On retrouve parfois une autre forme de contradiction, entre le besoin de conserver l'état de fusion avec l'objet idéalisé et celui de s'en protéger afin de distinguer ce qui constitue l'identité en propre. C'est à l'analyste qu'il appartient de se dégager de la fusion contre-transférentielle qu'engendrent ces patients, afin de limiter leur système offensif qui resserre l'étau. C'est ici que viennent s'inscrire, me semble-t-il, les facteurs qui soutiennent l'analyste : la façon dont il formule ses interprétations, le ton et le langage qu'il utilise – qui, selon, peuvent lui servir d'appui ou bien refléter ses craintes.

Se référant à Baranger, Jorge Maldonado nous dit que ce que l'analyste choisit d'interpréter est lié  à ses propres théories. De toute évidence, il existe une relation étroite entre ce sur quoi porte son écoute et les modalités de celle-ci, d'une part et, d'autre part, le contenu et la forme des interprétations. C'est justement de ce « comment » que surgissent différents types de problèmes. La plupart du temps, ce que nous assumons théoriquement conditionne notre interprétation du matériel du patient comme de notre contre-transfert. De façon générale, nous sommes poussés selon un mécanisme inconscient à avoir recours à des appuis théoriques lorsque quelque chose vient percuter notre inconscient et nous empêche de capter le langage inhérent à chaque patient. Ce langage n'a rien à voir avec ce que les patients disent, mais a trait à ce qu'ils veulent dire et, par conséquent, à ce que nous cherchons à leur dire lorsque nous intervenons.
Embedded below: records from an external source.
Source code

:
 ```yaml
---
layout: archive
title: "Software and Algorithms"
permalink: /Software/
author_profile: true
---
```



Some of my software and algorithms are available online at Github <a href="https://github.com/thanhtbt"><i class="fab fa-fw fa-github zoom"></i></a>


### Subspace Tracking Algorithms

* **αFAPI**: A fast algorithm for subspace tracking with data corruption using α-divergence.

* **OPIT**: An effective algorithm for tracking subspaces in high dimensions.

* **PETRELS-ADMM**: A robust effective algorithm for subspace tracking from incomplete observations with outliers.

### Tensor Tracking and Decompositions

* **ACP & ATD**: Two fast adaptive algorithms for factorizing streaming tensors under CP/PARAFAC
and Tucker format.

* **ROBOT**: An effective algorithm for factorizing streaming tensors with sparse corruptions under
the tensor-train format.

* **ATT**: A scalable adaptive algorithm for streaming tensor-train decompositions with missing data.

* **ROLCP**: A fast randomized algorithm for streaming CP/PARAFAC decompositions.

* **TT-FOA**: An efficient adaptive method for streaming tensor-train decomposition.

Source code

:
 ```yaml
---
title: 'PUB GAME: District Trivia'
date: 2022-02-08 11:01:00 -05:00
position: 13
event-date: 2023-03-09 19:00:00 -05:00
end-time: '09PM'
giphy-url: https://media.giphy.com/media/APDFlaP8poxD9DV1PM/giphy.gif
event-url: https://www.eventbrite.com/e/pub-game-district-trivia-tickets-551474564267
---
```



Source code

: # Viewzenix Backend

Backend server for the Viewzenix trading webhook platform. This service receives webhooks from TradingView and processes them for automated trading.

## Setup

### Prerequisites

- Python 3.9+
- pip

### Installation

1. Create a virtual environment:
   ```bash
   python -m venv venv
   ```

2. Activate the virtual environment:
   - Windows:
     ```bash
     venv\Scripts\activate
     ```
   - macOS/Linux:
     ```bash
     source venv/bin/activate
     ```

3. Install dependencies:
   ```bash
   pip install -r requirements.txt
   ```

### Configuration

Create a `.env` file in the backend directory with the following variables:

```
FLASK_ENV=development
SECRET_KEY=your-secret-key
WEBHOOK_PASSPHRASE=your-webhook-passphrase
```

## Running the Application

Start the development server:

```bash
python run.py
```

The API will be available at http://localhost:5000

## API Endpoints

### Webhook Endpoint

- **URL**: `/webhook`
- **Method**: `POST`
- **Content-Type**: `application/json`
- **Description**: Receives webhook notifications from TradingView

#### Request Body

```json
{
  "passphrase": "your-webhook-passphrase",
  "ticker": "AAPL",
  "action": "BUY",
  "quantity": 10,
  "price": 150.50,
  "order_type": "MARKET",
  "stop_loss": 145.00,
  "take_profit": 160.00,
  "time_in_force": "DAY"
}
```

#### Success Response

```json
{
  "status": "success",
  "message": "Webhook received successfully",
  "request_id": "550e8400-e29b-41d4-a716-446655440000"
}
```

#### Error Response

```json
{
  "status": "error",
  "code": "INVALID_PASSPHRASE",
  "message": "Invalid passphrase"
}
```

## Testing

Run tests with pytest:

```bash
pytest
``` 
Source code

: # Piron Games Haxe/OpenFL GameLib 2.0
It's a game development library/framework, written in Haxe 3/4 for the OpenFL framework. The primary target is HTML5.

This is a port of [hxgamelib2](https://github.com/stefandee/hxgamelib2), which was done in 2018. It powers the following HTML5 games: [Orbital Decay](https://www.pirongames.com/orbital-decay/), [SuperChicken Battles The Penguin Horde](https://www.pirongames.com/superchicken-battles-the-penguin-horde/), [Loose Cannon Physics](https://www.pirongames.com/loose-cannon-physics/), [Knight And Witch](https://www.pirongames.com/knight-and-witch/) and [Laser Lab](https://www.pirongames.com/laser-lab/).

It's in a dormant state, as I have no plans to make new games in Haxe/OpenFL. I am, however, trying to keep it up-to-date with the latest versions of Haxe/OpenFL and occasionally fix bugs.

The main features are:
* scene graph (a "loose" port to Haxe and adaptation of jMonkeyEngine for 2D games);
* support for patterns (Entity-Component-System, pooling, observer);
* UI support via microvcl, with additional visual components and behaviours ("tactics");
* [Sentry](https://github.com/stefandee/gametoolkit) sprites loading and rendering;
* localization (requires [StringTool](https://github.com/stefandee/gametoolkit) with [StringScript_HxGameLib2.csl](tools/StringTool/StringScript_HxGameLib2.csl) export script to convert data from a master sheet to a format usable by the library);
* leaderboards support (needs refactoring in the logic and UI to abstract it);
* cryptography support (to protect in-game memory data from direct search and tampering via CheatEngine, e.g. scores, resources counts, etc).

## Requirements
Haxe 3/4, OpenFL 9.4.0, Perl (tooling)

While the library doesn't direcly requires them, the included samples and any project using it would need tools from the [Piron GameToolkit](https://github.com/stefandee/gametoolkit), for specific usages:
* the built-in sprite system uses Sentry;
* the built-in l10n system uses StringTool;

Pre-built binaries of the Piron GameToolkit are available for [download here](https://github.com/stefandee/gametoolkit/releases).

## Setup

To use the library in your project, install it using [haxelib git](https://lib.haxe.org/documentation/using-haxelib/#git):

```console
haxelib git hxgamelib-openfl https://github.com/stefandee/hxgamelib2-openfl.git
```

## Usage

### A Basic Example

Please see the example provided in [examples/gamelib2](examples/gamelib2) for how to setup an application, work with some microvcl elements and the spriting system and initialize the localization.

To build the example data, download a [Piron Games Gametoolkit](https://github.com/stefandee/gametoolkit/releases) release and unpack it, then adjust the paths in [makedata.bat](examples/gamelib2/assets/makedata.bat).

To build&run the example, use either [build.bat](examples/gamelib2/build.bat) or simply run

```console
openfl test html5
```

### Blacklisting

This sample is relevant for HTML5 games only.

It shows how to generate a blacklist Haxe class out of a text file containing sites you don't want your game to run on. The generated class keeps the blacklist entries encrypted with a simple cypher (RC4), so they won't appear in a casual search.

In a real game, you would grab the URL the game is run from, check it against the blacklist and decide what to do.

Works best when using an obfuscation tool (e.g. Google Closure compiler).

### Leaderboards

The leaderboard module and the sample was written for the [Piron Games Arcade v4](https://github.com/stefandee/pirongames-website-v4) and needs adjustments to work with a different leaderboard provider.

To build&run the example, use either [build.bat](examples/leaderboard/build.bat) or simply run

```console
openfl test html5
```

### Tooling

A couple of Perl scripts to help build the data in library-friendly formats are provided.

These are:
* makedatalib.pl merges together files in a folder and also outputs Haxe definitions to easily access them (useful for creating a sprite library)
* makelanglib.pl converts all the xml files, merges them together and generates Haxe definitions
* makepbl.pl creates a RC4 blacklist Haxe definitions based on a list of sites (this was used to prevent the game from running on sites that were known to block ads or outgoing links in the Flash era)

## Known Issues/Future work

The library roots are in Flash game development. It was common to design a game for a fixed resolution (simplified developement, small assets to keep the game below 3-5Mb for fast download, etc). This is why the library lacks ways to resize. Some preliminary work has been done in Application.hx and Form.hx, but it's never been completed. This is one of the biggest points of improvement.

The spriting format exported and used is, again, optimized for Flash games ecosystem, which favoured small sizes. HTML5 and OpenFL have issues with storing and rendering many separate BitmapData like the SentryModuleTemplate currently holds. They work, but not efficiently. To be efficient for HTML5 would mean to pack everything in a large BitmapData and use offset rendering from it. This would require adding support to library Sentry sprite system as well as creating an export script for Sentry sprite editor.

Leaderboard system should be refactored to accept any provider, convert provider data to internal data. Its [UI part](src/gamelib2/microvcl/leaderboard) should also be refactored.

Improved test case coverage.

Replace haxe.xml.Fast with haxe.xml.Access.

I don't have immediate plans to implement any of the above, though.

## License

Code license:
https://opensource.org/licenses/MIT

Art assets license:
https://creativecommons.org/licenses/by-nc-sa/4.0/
La question du vide et du néant a été étudiée selon plusieurs angles d'approche philosophique. Ces écoles philosophiques respectives soulignent les différences entre la pensée qui s'origine de l'être et la pensée qui s'origine du néant. Cependant, ce néant qui apparaît chez l'analyste est subordonné à une forme d'action. L'intime de l'analyste consiste en un ensemble de facteurs qui influencent le choix du contenu du matériel du patient à partir duquel formuler les interprétations. Les propres structures de l'analyste – son histoire personnelle qui en principe est laissée de côté – et la pression exercée par le patient influent sur ce choix. Ces facteurs sont parfois incontrôlables, surtout lorsqu'on a affaire à des patients présentant une pathologie narcissique.

Lorsque notre capacité de tolérer la frustration, que la mise en acte du patient fait naître chez nous, demeure intacte, le vide ou le néant intérieur se transforme en pensée et nous permet de penser et d'interpréter. C'est seulement à partir du moment où l'analyste réussit à transcender l'immobilité qu'engendre le néant, qu'il peut apparaître en tant qu'énonciateur de son interprétation. Dès l'instant où l'analyste peut réfléchir et reconnaître le besoin et la demande implicite qui se nichent au cœur de la mise en acte du patient (qui fait pression et tente, à travers ses projections, de vérifier que l'analyste ne réagira pas agressivement), et montrer au patient le paradoxe qu'il y a à vouloir et ne pas vouloir recevoir de l'aide, il résout en partie son propre paradoxe. Ce faisant, il n'entrera pas dans une contre-identification avec le patient et, circonscrivant ainsi la totalité de ce qui se présentait comme sans issue, pourra ouvrir une voie de dégagement.  

Bibliographie
Bion, W. (1957). Communication présentée au XXème Congrès de l'API, Paris.
Grinberg, L. (1989). « Teoría de la Identificación », in Introducción a la teoría psicoanalítica. Tecnipublicaciones.
Maldonado, J. (2008). El narcisismo y el trabajo del analista. Editorial Lumen Edición.
Sandler, J. (1976). « Counter-transference and the Role of Responsiveness », International Review of Psycho-Analysis, 1976, 3:43-7.
Sandler, J. (1991). Projection, identification et identification projective. Paris: PUF.
Zac, J. (1971). « Un enfoque metodológico del establecimiento del encuadre », Revista de Psicoanálisis, 1971, XXVIII, 3.